Portugal não foi “uma segunda Grécia”. Uns não fizeram nada por isso.
Outros fizeram. Cavaco Silva não terá sido dos que fez menos. Tem todo o
direito de o lembrar e nós temos a obrigação de o ouvir.

À esquerda, nunca lhe perdoaram ter provado, com cinco vitórias eleitorais
e quatro maiorias absolutas, que o país, afinal, não é de esquerda. À direita,
a lista das queixas é maior. Como presidente da república, não expulsou José
Sócrates do poder, discordou demasiadas vezes de Passos Coelho e deixou António
Costa no governo.
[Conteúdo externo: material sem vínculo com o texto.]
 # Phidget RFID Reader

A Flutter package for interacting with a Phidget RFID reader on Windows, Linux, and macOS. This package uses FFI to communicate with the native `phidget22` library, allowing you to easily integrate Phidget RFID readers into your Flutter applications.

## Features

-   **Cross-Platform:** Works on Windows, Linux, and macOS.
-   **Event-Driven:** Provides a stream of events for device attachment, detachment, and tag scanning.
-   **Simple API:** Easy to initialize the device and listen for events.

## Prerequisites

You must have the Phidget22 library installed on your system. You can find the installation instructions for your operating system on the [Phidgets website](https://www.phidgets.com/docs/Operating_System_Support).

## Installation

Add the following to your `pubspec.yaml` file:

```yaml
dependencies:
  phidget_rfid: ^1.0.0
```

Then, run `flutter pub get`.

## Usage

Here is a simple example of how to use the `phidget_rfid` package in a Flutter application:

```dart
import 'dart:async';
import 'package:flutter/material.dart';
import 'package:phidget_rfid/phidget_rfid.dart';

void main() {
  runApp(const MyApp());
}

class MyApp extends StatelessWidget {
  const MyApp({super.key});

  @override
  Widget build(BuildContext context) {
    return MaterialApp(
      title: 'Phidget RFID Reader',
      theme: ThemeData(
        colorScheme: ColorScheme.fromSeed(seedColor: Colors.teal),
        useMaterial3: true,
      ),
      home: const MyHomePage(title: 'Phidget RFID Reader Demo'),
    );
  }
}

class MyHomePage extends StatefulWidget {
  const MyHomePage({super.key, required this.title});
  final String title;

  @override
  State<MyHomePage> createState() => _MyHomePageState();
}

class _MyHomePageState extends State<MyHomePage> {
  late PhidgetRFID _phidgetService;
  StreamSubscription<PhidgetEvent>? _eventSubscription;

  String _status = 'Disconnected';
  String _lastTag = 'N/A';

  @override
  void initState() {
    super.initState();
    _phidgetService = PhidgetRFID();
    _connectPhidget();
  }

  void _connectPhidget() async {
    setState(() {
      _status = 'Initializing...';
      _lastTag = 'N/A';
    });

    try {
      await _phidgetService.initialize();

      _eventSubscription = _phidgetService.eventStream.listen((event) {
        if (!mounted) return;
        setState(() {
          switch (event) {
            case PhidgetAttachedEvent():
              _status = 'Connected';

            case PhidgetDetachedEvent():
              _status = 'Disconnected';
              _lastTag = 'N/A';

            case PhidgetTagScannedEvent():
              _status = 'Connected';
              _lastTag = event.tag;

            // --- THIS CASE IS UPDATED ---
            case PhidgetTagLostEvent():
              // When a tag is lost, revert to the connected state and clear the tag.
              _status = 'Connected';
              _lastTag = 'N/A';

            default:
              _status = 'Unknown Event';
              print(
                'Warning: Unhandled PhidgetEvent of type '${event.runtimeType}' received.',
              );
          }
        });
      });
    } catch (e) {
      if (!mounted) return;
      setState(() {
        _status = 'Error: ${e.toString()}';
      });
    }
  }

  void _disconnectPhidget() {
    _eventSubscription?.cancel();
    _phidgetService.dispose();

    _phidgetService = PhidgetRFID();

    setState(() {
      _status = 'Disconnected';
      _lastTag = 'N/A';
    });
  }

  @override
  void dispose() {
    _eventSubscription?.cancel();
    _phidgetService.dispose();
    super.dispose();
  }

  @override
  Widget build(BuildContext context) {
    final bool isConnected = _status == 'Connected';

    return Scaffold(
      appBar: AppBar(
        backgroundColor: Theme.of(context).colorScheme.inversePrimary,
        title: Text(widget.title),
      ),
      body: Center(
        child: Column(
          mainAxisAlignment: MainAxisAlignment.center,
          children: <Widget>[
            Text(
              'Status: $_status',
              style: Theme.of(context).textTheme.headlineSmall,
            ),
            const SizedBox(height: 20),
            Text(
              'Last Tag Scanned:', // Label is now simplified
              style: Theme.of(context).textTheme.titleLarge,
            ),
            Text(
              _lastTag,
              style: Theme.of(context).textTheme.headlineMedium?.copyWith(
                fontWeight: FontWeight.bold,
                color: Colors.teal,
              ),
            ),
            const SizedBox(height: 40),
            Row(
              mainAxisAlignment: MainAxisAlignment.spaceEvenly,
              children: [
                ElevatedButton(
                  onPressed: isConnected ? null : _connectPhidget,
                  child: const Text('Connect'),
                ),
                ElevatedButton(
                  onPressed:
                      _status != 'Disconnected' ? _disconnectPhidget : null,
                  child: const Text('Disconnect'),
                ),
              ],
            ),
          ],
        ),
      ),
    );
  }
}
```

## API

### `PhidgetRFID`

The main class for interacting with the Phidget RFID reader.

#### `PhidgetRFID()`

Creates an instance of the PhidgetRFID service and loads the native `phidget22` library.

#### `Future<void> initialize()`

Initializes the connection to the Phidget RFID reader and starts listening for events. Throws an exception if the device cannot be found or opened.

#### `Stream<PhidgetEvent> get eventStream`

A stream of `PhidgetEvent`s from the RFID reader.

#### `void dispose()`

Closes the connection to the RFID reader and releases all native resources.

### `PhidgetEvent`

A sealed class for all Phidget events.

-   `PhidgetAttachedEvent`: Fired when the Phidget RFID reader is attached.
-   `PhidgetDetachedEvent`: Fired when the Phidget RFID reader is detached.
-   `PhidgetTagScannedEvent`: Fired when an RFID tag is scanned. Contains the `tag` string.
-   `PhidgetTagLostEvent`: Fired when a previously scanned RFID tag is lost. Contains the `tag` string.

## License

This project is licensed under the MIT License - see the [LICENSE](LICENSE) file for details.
Tudo isso é verdade, mas foi ele quem, sozinho no Estado,
entre 2006 e 2011, limitou a tomada do poder por Sócrates; quem, em Julho de
2013, por entre demissões inusitadas e cartas estapafúrdias, manteve um governo
PSD-CDS que um Mário Soares ou um Jorge Sampaio teriam demolido imediatamente,
mesmo que à custa de fazer de Portugal outra Grécia; e quem, na origem da
“geringonça”, forçou António Costa a confirmar o compromisso com os princípios
do regime democrático.

À medida que, desde a década de 1990, a economia deixou de corresponder às
expectativas, o regime refugiou-se numa dupla irrealidade: a dos que achavam
que tudo poderia ficar como estava indefinidamente — sem riscos, e a dos que
achavam que tudo poderia ser mudado imediatamente — sem custos. Cavaco Silva
nunca pertenceu a nenhum desses grupos. Não teve, por isso, vida fácil. E
tornou ainda as coisas mais difíceis, quando, como presidente, optou por uma
acção, que não era o “murro na mesa” que uns queriam, nem a “chancela” que
outros esperavam. Este volume das suas memórias é dramático. A bancarrota de
2011 terá sido a maior das desilusões para quem, vinte anos antes, concebera a
integração europeia como a via de passagem de Portugal para um outro patamar de
desenvolvimento. Pior: o próprio enquadramento europeu pareceu, a certa altura,
ameaçado de “desintegração” e de “colapso” (p. 289). Percebemos melhor assim a
preocupação com a “estabilidade”, que uns, por ingenuidade ou malícia,
confundem com “não fazer nada”, e outros, com mais um “bloqueio”. Tudo poderia
ter corrido muito mal. Não correu. Portugal não foi “uma segunda Grécia”. Uns
não fizeram nada por isso. Outros fizeram. Cavaco Silva não terá sido dos que
fez menos. Tem todo o direito de o lembrar e nós temos a obrigação de o ouvir.